The town hosts varied and widely popular events, in the realms of both culture and outdoor recreation. These events include, but are not limited to:
- The Ski Week Festival
- Aldrei fór ég suður music festival
- Fossavatnsgangan cross country skiing competition
- Við Djúpið Music Festival
- European Swampsoccer Championships
- Act Alone – a theatre festival dedicated to the art of acting alone, monodrama, held in August every year
- Westfjords Heritage Museum

===Annual music festivals===
Aldrei fór ég suður – Ísafjörður Rock Festival

In 2004, Ísafjörður's own Mugison (a.k.a. Örn Elías Guðmundsson) and his father organized the first Aldrei fór ég suður Music Festival as a free concert to support the burgeoning music community in Ísafjörður.

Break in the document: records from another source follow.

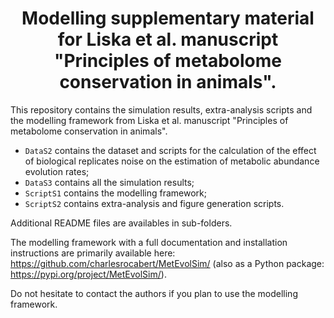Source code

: <h1 align="center">Modelling supplementary material for Liska et al. manuscript "Principles of metabolome conservation in animals".</h1>

This repository contains the simulation results, extra-analysis scripts and the modelling framework from Liska et al. manuscript "Principles of metabolome conservation in animals".
- `DataS2` contains the dataset and scripts for the calculation of the effect of biological replicates noise on the estimation of metabolic abundance evolution rates;
- `DataS3` contains all the simulation results;
- `ScriptS1` contains the modelling framework;
- `ScriptS2` contains extra-analysis and figure generation scripts.

Additional README files are availables in sub-folders.

The modelling framework with a full documentation and installation instructions are primarily available here: https://github.com/charlesrocabert/MetEvolSim/ (also as a Python package: https://pypi.org/project/MetEvolSim/).

Do not hesitate to contact the authors if you plan to use the modelling framework.
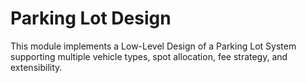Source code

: # Parking Lot Design

This module implements a Low-Level Design of a Parking Lot System supporting multiple vehicle types, spot allocation, fee strategy, and extensibility.
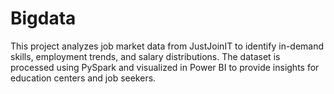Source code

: # Bigdata
This project analyzes job market data from JustJoinIT to identify in-demand skills, employment trends, and salary distributions. The dataset is processed using PySpark and visualized in Power BI to provide insights for education centers and job seekers.
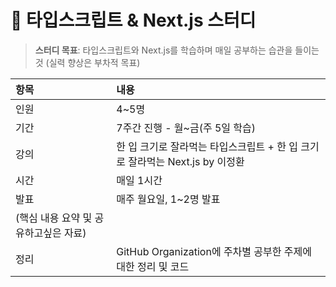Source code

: # 📘 **타입스크립트 & Next.js 스터디**

> **스터디 목표**: 타입스크립트와 Next.js를 학습하며 매일 공부하는 습관을 들이는 것 (실력 향상은 부차적 목표)

| 항목                                  | 내용                                                                         |
| :------------------------------------ | :--------------------------------------------------------------------------- |
| 인원                                  | 4~5명                                                                        |
| 기간                                  | 7주간 진행 - 월~금(주 5일 학습)                                              |
| 강의                                  | 한 입 크기로 잘라먹는 타입스크립트 + 한 입 크기로 잘라먹는 Next.js by 이정환 |
| 시간                                  | 매일 1시간                                                                   |
| 발표                                  | 매주 월요일, 1~2명 발표                                                      |
| (핵심 내용 요약 및 공유하고싶은 자료) |
| 정리                                  | GitHub Organization에 주차별 공부한 주제에 대한 정리 및 코드                 |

The event has been established as an annual festival in mid April. The name Aldrei fór ég suður (I never went south) is taken from a Bubbi Morthens song of the same name, and may refer to a movement among young Icelanders to establish cultural events outside Reykjavík, and draw attention back to the nation's roots in the countryside. The festival's subtitle is "rokkhátið alþýðunnar" or "rock festival for the people."

Við Djúpið Music Festival

Since its inception in 2003, the Við Djúpið Music Festival has offered master classes and concerts featuring distinguished artists from Iceland and around the world. Notable past participants include renowned cellist Erling Blöndal Bengtsson, pianist Vovka Ashkenazy, and the acclaimed Pacifica Quartet. In 2007, clarinetist and composer Evan Ziporyn, a member of the celebrated group Bang on a Can, led a master class and performed in Ísafjörður. The following year, 2008, saw performances from Finnish violinist Pekka Kuusisto, pianist Simon Crawford-Phillips, and Norwegian pianist Håkon Austbø. The festival has also hosted unique and collaborative performances by Decoda, an affiliate ensemble of Carnegie Hall, and the innovative Orchester im Treppenhaus from Germany.

==Sports==
Ísafjörður is the home of Íþróttafélagið Vestri and Knattspyrnufélagið Hörður multi-sports clubs. Vestri fields departments in basketball, football, volleyball and bicycling. Its men's and women's basketball teams have played in the top-tier basketball leagues in the country while its men's volleyball team was promoted to the top-tier division in 2019.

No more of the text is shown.